Now, lets look at why Alice’s and Bob’s BP. Although they have both been taken with machine X and both have a reading of 140mmHg, it would be a wrong assumption to say that they are identical. Look  at the normal distribution graph.

normal dist

The reading obtained , 140mmHg , is represented by the mean reading. The real BP is within the curve described by the distribution, and there is a 95% chance it will lie within 21mmHg of this ( mean error 5mmHg and the standard deviation of 8 mmHg). Alice’s real BP can be anywhere between 119 and 161 mmHg, and it is unlikely that it will be the same as Bob’s, whose real BP will also lie within these values. Again we can say it is far more likely that they have different BPs rather than having the same BP.

So, what happens when Alice goes to Cardiff, and has her BP taken with the same oscillometric machine, machine X. Here we can say that her BP, taken at 140mmHg, is exactly the same as it was when she first had it taken in Aberdeen.
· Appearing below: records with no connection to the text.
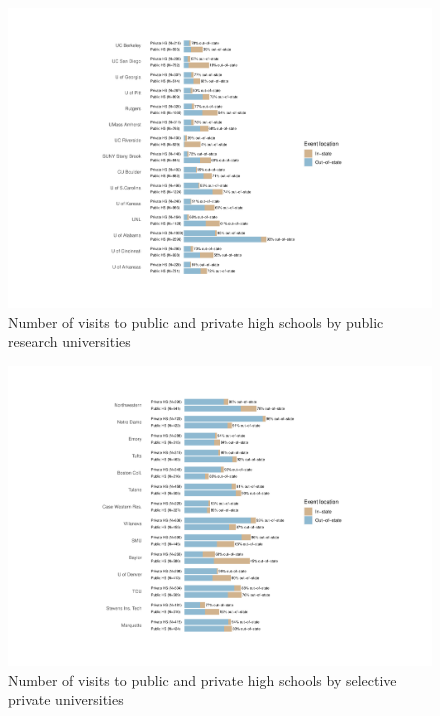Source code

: \documentclass[
]{article}
\begin{document}
\begin{landscape}
\begin{figure}
{\centering \includegraphics[width=2\linewidth]{../assets/figures/events_hs_count_pubu} 

}

\caption{Number of visits to public and private high schools by public research universities}\label{fig:events-hs-count-pubu}
\end{figure}

\newpage

\begin{figure}

{\centering \includegraphics[width=2\linewidth]{../assets/figures/events_hs_count_privu} 

}

\caption{Number of visits to public and private high schools by selective private universities}\label{fig:events-hs-count-privu}
\end{figure}


\end{landscape}
\end{document}
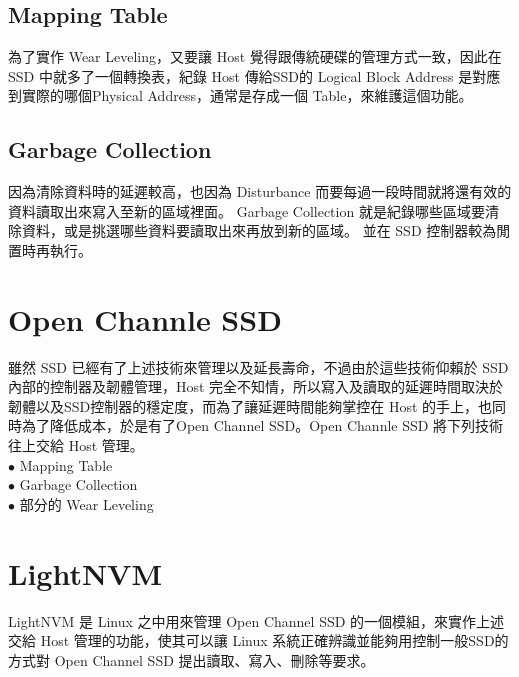 \subsection{Mapping Table}\label{s2.2.3}
\indent
為了實作 Wear Leveling，又要讓 Host 覺得跟傳統硬碟的管理方式一致，因此在 SSD 中就多了一個轉換表，紀錄 Host 傳給SSD的 Logical Block Address 是對應到實際的哪個Physical Address，通常是存成一個 Table，來維護這個功能。

\subsection{Garbage Collection}\label{s2.2.4}
\indent
因為清除資料時的延遲較高，也因為 Disturbance 而要每過一段時間就將還有效的資料讀取出來寫入至新的區域裡面。
Garbage Collection 就是紀錄哪些區域要清除資料，或是挑選哪些資料要讀取出來再放到新的區域。
並在 SSD 控制器較為閒置時再執行。

\section{Open Channle SSD}\label{s2.3}
\indent
雖然 SSD 已經有了上述技術來管理以及延長壽命，不過由於這些技術仰賴於 SSD 內部的控制器及韌體管理，Host 完全不知情，所以寫入及讀取的延遲時間取決於韌體以及SSD控制器的穩定度，而為了讓延遲時間能夠掌控在 Host 的手上，也同時為了降低成本，於是有了Open Channel SSD。Open Channle SSD 將下列技術往上交給 Host 管理。\\
$\bullet$ Mapping Table \\
$\bullet$ Garbage Collection \\
$\bullet$ 部分的 Wear Leveling

\section{LightNVM}\label{s2.4}
\indent
LightNVM 是 Linux 之中用來管理 Open Channel SSD 的一個模組，來實作上述交給 Host 管理的功能，使其可以讓 Linux 系統正確辨識並能夠用控制一般SSD的方式對 Open Channel SSD 提出讀取、寫入、刪除等要求。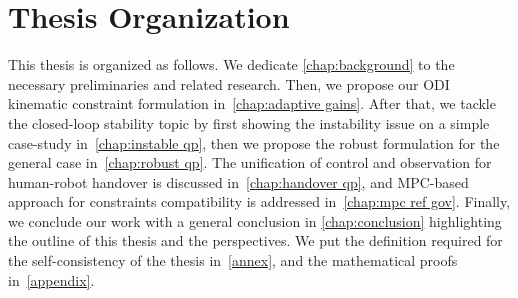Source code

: \section*{Thesis Organization}
This thesis is organized as follows. We dedicate \cref{chap:background} to the necessary preliminaries and related research. Then, we propose our ODI kinematic constraint formulation in~\cref{chap:adaptive gains}. After that, we tackle the closed-loop stability topic by first showing the instability issue on a simple case-study in~\cref{chap:instable qp}, then we propose the robust formulation for the general case in~\cref{chap:robust qp}. The unification of control and observation for human-robot handover is discussed in~\cref{chap:handover qp}, and MPC-based approach for constraints compatibility is addressed in~\cref{chap:mpc ref gov}.  Finally, we conclude our work with a general conclusion in \cref{chap:conclusion} highlighting the outline of this thesis and the perspectives. We put the definition required for the self-consistency of the thesis in~\cref{annex}, and the mathematical proofs in~\cref{appendix}.
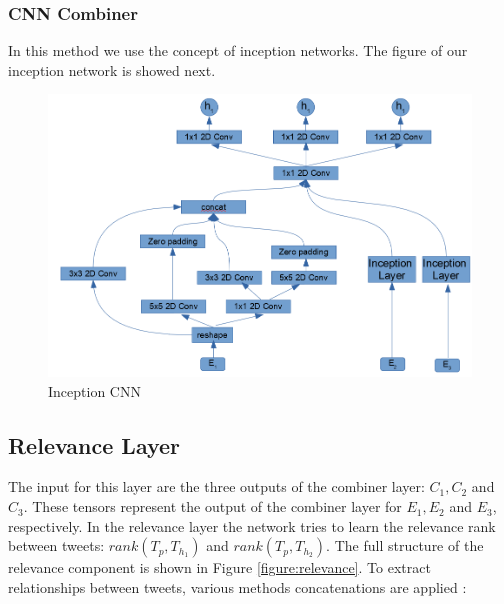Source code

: \documentclass[12pt]{report}
\begin{document}
  
\subsubsection{\ac{CNN} Combiner}

In this method we use the concept of inception networks. The figure of our inception network is showed next.

\begin{figure}[H]	
	\centering
	\includegraphics[width=150mm, scale = 1]{images/16_cnn_model.png}	
	\caption{Inception \ac{CNN}}	
	\label{figure:cnn_combiner}
\end{figure}

\subsection{Relevance Layer}

The input for this layer are the three outputs of the combiner layer: $C_1, C_2$ and $C_3$. These tensors represent 
the output of the combiner layer for $E_1, E_2$ and $E_3$, respectively.  In the relevance layer the network tries to learn the relevance rank between tweets: 
$rank(T_p, T_{h_1})$ and $rank(T_p, T_{h_2})$.  The full structure of the relevance component is shown in Figure \ref{figure:relevance}.
To extract relationships between tweets, various methods concatenations are applied : 
\end{document}
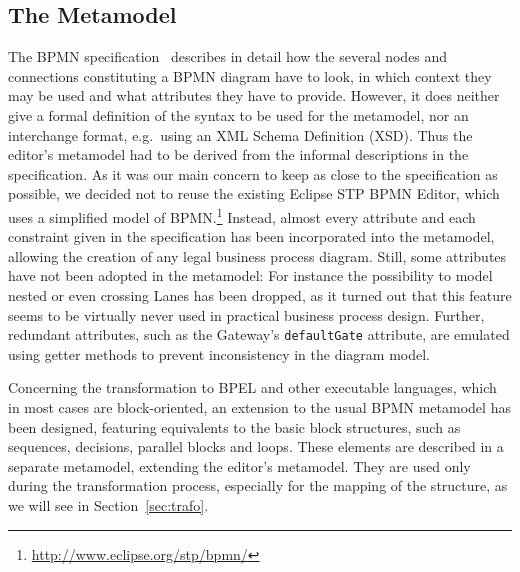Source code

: \subsection{The Metamodel}
\label{sec:editor_meta}

The BPMN specification~\cite{omg2006business} describes in detail how the several nodes and connections constituting a BPMN diagram have to look, in which context they may be used and what attributes they have to provide.  However, it does neither give a formal definition of the syntax to be used for the metamodel, nor an interchange format, e.g.\ using an XML Schema Definition (XSD).  Thus the editor's metamodel had to be derived from the informal descriptions in the specification.
As it was our main concern to keep as close to the specification as possible, we decided not to reuse the existing Eclipse STP BPMN Editor, which uses a simplified model of BPMN.\footnote{\url{http://www.eclipse.org/stp/bpmn/}}  Instead, almost every attribute and each constraint given in the specification has been incorporated into the metamodel, allowing the creation of any legal business process diagram.
Still, some attributes have not been adopted in the metamodel:  For instance the possibility to model nested or even crossing Lanes has been dropped, as it turned out that this feature seems to be virtually never used in practical business process design.  Further, redundant attributes, such as the Gateway's \texttt{defaultGate} attribute, are emulated using getter methods to prevent inconsistency in the diagram model.

Concerning the transformation to BPEL and other executable languages, which in most cases are block-oriented, an extension to the usual BPMN metamodel has been designed, featuring equivalents to the basic block structures, such as sequences, decisions, parallel blocks and loops.  These elements are described in a separate metamodel, extending the editor's metamodel.  They are used only during the transformation process, especially for the mapping of the structure, as we will see in Section~\ref{sec:trafo}.
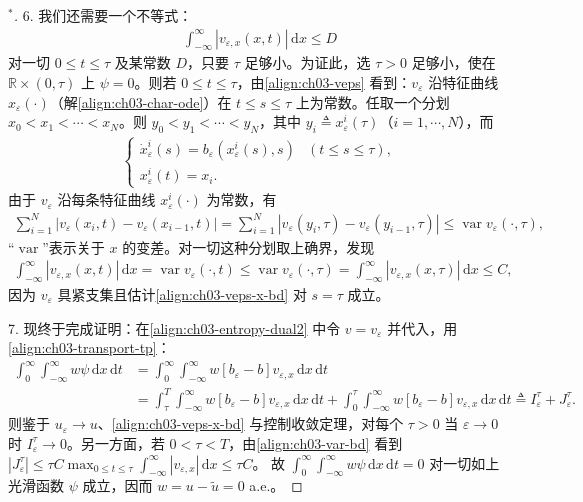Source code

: \documentclass[../../main.tex]{subfiles}
\begin{document}
\begin{proof}[$^*$]
6. 我们还需要一个不等式：
\begin{align}\label{align:ch03-var-bd}
\int_{-\infty}^{\infty}|v_{\varepsilon,x}(x,t)|\,\mathrm{d}x\leqslant D
\end{align}
对一切 $0\leqslant t\leqslant\tau$ 及某常数 $D$，只要 $\tau$ 足够小。为证此，选 $\tau>0$ 足够小，使在 $\mathbb{R}\times(0,\tau)$ 上 $\psi=0$。则若 $0\leqslant t\leqslant\tau$，由\eqref{align:ch03-veps} 看到：$v_\varepsilon$ 沿特征曲线 $x_\varepsilon(\cdot)$（解\eqref{align:ch03-char-ode}）在 $t\leqslant s\leqslant\tau$ 上为常数。任取一个分划 $x_0<x_1<\cdots<x_N$。则 $y_0<y_1<\cdots<y_N$，其中 $y_i\triangleq x_\varepsilon^i(\tau)$（$i=1,\cdots,N$），而
\begin{align*}
\begin{cases}
\dot{x}_\varepsilon^i(s)=b_\varepsilon(x_\varepsilon^i(s),s) & (t\leqslant s\leqslant\tau),\\
x_\varepsilon^i(t)=x_i.
\end{cases}
\end{align*}
由于 $v_\varepsilon$ 沿每条特征曲线 $x_\varepsilon^i(\cdot)$ 为常数，有
\begin{align*}
\sum_{i=1}^N|v_\varepsilon(x_i,t)-v_\varepsilon(x_{i-1},t)|=\sum_{i=1}^N|v_\varepsilon(y_i,\tau)-v_\varepsilon(y_{i-1},\tau)|\leqslant\operatorname{var}v_\varepsilon(\cdot,\tau),
\end{align*}
``$\operatorname{var}$''表示关于 $x$ 的变差。对一切这种分划取上确界，发现
\begin{align*}
\int_{-\infty}^{\infty}|v_{\varepsilon,x}(x,t)|\,\mathrm{d}x=\operatorname{var}v_\varepsilon(\cdot,t)\leqslant\operatorname{var}v_\varepsilon(\cdot,\tau)=\int_{-\infty}^{\infty}|v_{\varepsilon,x}(x,\tau)|\,\mathrm{d}x\leqslant C,
\end{align*}
因为 $v_\varepsilon$ 具紧支集且估计\eqref{align:ch03-veps-x-bd} 对 $s=\tau$ 成立。

7. 现终于完成证明：在\eqref{align:ch03-entropy-dual2} 中令 $v=v_\varepsilon$ 并代入，用\eqref{align:ch03-transport-tp}：
\begin{align*}
\int_0^\infty\int_{-\infty}^{\infty}w\psi\,\mathrm{d}x\,\mathrm{d}t&=\int_0^\infty\int_{-\infty}^{\infty}w[b_\varepsilon-b]v_{\varepsilon,x}\,\mathrm{d}x\,\mathrm{d}t\\
&=\int_\tau^T\int_{-\infty}^{\infty}w[b_\varepsilon-b]v_{\varepsilon,x}\,\mathrm{d}x\,\mathrm{d}t+\int_0^\tau\int_{-\infty}^{\infty}w[b_\varepsilon-b]v_{\varepsilon,x}\,\mathrm{d}x\,\mathrm{d}t
\triangleq I_\varepsilon^\tau+J_\varepsilon^\tau.
\end{align*}
则鉴于 $u_\varepsilon\to u$、\eqref{align:ch03-veps-x-bd} 与控制收敛定理，对每个 $\tau>0$ 当 $\varepsilon\to 0$ 时 $I_\varepsilon^\tau\to 0$。另一方面，若 $0<\tau<T$，由\eqref{align:ch03-var-bd} 看到 $|J_\varepsilon^\tau|\leqslant\tau C\max_{0\leqslant t\leqslant\tau}\int_{-\infty}^{\infty}|v_{\varepsilon,x}|\,\mathrm{d}x\leqslant\tau C$。
故 $\int_0^\infty\int_{-\infty}^{\infty}w\psi\,\mathrm{d}x\,\mathrm{d}t=0$ 对一切如上光滑函数 $\psi$ 成立，因而 $w=u-\widetilde{u}=0$ a.e.。
\end{proof}
\end{document}

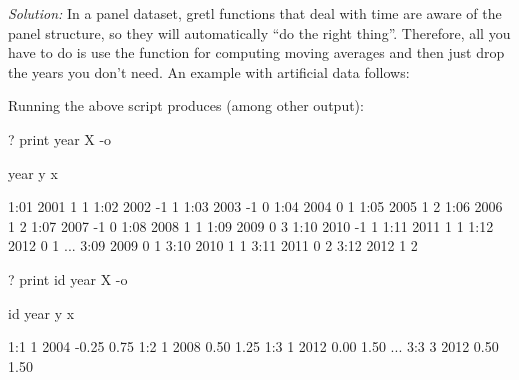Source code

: \emph{Solution:} In a panel dataset, gretl functions that deal
with time are aware of the panel structure, so they will automatically
``do the right thing''. Therefore, all you have to do is use the
 function for computing moving averages and then just
drop the years you don't need. An example with artificial data
follows:
Running the above script produces (among other output):
\begin{code}
? print year X -o

             year            y            x

1:01         2001            1            1
1:02         2002           -1            1
1:03         2003           -1            0
1:04         2004            0            1
1:05         2005            1            2
1:06         2006            1            2
1:07         2007           -1            0
1:08         2008            1            1
1:09         2009            0            3
1:10         2010           -1            1
1:11         2011            1            1
1:12         2012            0            1
...
3:09         2009            0            1
3:10         2010            1            1
3:11         2011            0            2
3:12         2012            1            2

? print id year X -o

              id         year            y            x

1:1            1         2004        -0.25         0.75
1:2            1         2008         0.50         1.25
1:3            1         2012         0.00         1.50
...
3:3            3         2012         0.50         1.50
\end{code}

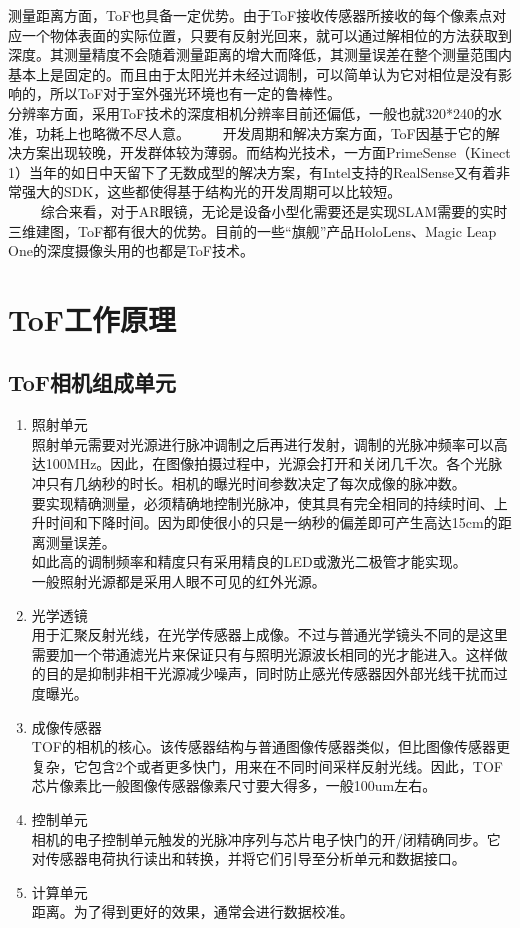 \documentclass[UTF8]{ctexart}
\begin{document}
测量距离方面，ToF也具备一定优势。由于ToF接收传感器所接收的每个像素点对应一个物体表面的实际位置，只要有反射光回来，就可以通过解相位的方法获取到深度。其测量精度不会随着测量距离的增大而降低，其测量误差在整个测量范围内基本上是固定的。而且由于太阳光并未经过调制，可以简单认为它对相位是没有影响的，所以ToF对于室外强光环境也有一定的鲁棒性。\\
分辨率方面，采用ToF技术的深度相机分辨率目前还偏低，一般也就320*240的水准，功耗上也略微不尽人意。 　　开发周期和解决方案方面，ToF因基于它的解决方案出现较晚，开发群体较为薄弱。而结构光技术，一方面PrimeSense（Kinect 1）当年的如日中天留下了无数成型的解决方案，有Intel支持的RealSense又有着非常强大的SDK，这些都使得基于结构光的开发周期可以比较短。\\ 　　
综合来看，对于AR眼镜，无论是设备小型化需要还是实现SLAM需要的实时三维建图，ToF都有很大的优势。目前的一些“旗舰”产品HoloLens、Magic Leap One的深度摄像头用的也都是ToF技术。
\section{ToF工作原理}
\subsection{ToF相机组成单元}
\begin{enumerate}
	\item 照射单元\\
	照射单元需要对光源进行脉冲调制之后再进行发射，调制的光脉冲频率可以高达100MHz。因此，在图像拍摄过程中，光源会打开和关闭几千次。各个光脉冲只有几纳秒的时长。相机的曝光时间参数决定了每次成像的脉冲数。\\ 	
	要实现精确测量，必须精确地控制光脉冲，使其具有完全相同的持续时间、上升时间和下降时间。因为即使很小的只是一纳秒的偏差即可产生高达15cm的距离测量误差。\\
	 如此高的调制频率和精度只有采用精良的LED或激光二极管才能实现。\\
	一般照射光源都是采用人眼不可见的红外光源。
	\item 光学透镜\\
	用于汇聚反射光线，在光学传感器上成像。不过与普通光学镜头不同的是这里需要加一个带通滤光片来保证只有与照明光源波长相同的光才能进入。这样做的目的是抑制非相干光源减少噪声，同时防止感光传感器因外部光线干扰而过度曝光。
	\item 成像传感器 \\
	TOF的相机的核心。该传感器结构与普通图像传感器类似，但比图像传感器更复杂，它包含2个或者更多快门，用来在不同时间采样反射光线。因此，TOF芯片像素比一般图像传感器像素尺寸要大得多，一般100um左右。
	\item 控制单元 \\
	相机的电子控制单元触发的光脉冲序列与芯片电子快门的开/闭精确同步。它对传感器电荷执行读出和转换，并将它们引导至分析单元和数据接口。\\
	\item 计算单元 \\
	距离。为了得到更好的效果，通常会进行数据校准。	
\end{enumerate}
\end{document}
Because it was taken on the same machine, and these machines, using the same algorithm, are very repeatable.

However, when she travels to Daventry, and has her BP measured with machine Y, it can’t be said that her BP is the same as it was when recorded in either Aberdeen or Cardiff. As she has it measured on a different machine. Each machine uses a different algorithm to calculate BP. I have above given a description of the very basic “ amplitude” algorithm used by manufacturers. Each manufacturer uses a different algorithm, tweaked to enable them to achieve “validation” using either the AAMI SP10 standard ( mean error 5 mmHg and SD 8 mmHg) or the BHS standard ( which just frames the data in a different way).

Each manufactuer has a commercially sensitive algorithm, and these are not made available for anyone to contemplate. At the very least they will use variable sliding multipliers and coefficient ratios.

Because these oscillometric machines are repeatable though, they can be used for repeated measurements on any individual, enabling them to be used as ambulatory devices, which show the variability of a person’s blood pressure throughout the day.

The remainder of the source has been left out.